Re: logical decoding vs. VACUUM FULL / CLUSTER on table with TOAST-ed data

From: Masahiko Sawada <sawada(dot)mshk(at)gmail(dot)com>
To: Tomas Vondra <tomas(dot)vondra(at)2ndquadrant(dot)com>
Cc: PostgreSQL-development <pgsql-hackers(at)postgresql(dot)org>
Subject: Re: logical decoding vs. VACUUM FULL / CLUSTER on table with TOAST-ed data
Date: 2018-11-19 09:28:35
Message-ID: CAD21AoB0EfKjgvo3wsT8qhbUpUR=e-B0iqxcv16A-EQujxp0xg@mail.gmail.com
Views: Raw Message | Whole Thread | Download mbox | Resend email
Thread:
Lists: pgsql-hackers

On Mon, Nov 19, 2018 at 6:52 AM Tomas Vondra
<tomas(dot)vondra(at)2ndquadrant(dot)com> wrote:
>
> Hi,
>
> It seems we have pretty annoying problem with logical decoding when
> performing VACUUM FULL / CLUSTER on a table with toast-ed data.
>
> The trouble is that the rewritten heap is WAL-logged using XLOG/FPI
> records, the TOAST data is logged as regular INSERT records. XLOG/FPI is
> ignored in logical decoding, and so reorderbuffer never gets those
> records. But we do decode the TOAST data, and reorderbuffer stashes them
> in toast_hash hash table.
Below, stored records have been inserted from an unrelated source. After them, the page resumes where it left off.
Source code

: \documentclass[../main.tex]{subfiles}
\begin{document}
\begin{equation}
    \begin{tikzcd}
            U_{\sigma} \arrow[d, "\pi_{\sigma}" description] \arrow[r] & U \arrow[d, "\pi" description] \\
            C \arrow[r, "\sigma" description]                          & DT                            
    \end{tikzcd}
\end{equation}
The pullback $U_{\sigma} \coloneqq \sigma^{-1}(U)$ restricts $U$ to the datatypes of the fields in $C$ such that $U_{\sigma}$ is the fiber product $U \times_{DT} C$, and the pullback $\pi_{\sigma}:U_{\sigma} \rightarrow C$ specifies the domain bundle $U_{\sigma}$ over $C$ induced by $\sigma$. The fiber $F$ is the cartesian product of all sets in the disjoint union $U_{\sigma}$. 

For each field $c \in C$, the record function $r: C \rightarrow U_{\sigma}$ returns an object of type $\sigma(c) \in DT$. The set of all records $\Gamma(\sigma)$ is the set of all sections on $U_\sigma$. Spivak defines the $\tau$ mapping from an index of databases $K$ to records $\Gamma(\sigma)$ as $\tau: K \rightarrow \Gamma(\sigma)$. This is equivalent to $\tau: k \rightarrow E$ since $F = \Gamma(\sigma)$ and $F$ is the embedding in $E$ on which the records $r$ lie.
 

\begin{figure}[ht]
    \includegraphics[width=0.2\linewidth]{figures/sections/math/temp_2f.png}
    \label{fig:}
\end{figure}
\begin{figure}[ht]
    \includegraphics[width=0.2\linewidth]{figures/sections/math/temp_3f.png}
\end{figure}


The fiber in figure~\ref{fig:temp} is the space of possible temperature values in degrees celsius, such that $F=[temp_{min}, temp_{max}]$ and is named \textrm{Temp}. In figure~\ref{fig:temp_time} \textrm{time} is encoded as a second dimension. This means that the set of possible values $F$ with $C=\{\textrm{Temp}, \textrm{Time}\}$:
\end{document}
Which gets reset only when handling a row from
> the main heap, and that never arrives. So we end up stashing all the
> TOAST data in memory :-(
>
> So do VACUUM FULL (or CLUSTER) on a sufficiently large table, and you're
> likely to break any logical replication connection. And it does not
> matter if you replicate this particular table.
>
> Luckily enough, this can leverage some of the pieces introduced by
> e9edc1ba which was meant to deal with rewrites of system tables, and in
> raw_heap_insert it added this:
>
> /*
> * The new relfilenode's relcache entrye doesn't have the necessary
> * information to determine whether a relation should emit data for
> * logical decoding. Force it to off if necessary.
> */
> if (!RelationIsLogicallyLogged(state->rs_old_rel))
> options |= HEAP_INSERT_NO_LOGICAL;
>
> As raw_heap_insert is used only for heap rewrites, we can simply remove
> the if condition and use the HEAP_INSERT_NO_LOGICAL flag for all TOAST
> data logged from here.
>

This fix seems fine to me.

> This does fix the issue, because we still decode the TOAST changes but
> there are no data and so
>
> if (change->data.tp.newtuple != NULL)
> {
> dlist_delete(&change->node);
> ReorderBufferToastAppendChunk(rb, txn, relation,
> change);
> }
>
> ends up not stashing the change in the hash table.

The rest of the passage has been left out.